#### Work request
Could you copy, exactly as written, every line from the first line of the records through the one containing "We want to show"?

------------------------------------

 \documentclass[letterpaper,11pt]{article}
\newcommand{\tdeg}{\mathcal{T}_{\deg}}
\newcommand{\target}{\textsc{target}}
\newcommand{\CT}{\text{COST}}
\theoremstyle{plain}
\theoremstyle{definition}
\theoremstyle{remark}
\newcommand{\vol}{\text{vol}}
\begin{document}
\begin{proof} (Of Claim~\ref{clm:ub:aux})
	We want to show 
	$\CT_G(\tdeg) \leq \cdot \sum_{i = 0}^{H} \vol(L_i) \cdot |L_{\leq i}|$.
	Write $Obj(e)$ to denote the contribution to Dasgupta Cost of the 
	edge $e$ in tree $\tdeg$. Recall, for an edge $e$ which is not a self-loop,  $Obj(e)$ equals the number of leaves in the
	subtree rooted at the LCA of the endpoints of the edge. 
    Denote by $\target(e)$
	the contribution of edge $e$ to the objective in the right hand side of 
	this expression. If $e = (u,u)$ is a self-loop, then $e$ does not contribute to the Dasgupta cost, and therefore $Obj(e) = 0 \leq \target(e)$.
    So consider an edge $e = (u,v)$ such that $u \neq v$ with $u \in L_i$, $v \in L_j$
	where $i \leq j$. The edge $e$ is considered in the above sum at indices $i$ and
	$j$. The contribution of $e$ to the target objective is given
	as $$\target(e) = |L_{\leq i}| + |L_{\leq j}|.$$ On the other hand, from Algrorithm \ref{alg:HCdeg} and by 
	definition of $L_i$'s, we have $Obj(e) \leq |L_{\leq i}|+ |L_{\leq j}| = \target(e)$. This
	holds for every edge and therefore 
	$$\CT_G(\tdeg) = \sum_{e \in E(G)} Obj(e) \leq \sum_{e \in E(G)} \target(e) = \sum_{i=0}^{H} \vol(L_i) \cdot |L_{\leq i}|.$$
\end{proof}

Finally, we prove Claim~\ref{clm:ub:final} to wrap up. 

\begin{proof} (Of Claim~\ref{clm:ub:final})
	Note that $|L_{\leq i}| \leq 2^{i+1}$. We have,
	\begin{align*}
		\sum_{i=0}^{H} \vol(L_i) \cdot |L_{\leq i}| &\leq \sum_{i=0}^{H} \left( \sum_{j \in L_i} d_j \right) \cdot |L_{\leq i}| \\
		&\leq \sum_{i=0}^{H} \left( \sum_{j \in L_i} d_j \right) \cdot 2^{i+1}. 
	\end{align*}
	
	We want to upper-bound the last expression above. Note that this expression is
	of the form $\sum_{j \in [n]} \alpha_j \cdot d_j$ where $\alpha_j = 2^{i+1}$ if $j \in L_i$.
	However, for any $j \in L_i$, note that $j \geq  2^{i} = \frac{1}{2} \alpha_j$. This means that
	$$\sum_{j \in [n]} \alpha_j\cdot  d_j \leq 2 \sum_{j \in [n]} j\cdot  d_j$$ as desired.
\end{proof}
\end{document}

------------------------------------

#### Written solution
 \documentclass[letterpaper,11pt]{article}
\newcommand{\tdeg}{\mathcal{T}_{\deg}}
\newcommand{\target}{\textsc{target}}
\newcommand{\CT}{\text{COST}}
\theoremstyle{plain}
\theoremstyle{definition}
\theoremstyle{remark}
\newcommand{\vol}{\text{vol}}
\begin{document}
\begin{proof} (Of Claim~\ref{clm:ub:aux})
	We want to show 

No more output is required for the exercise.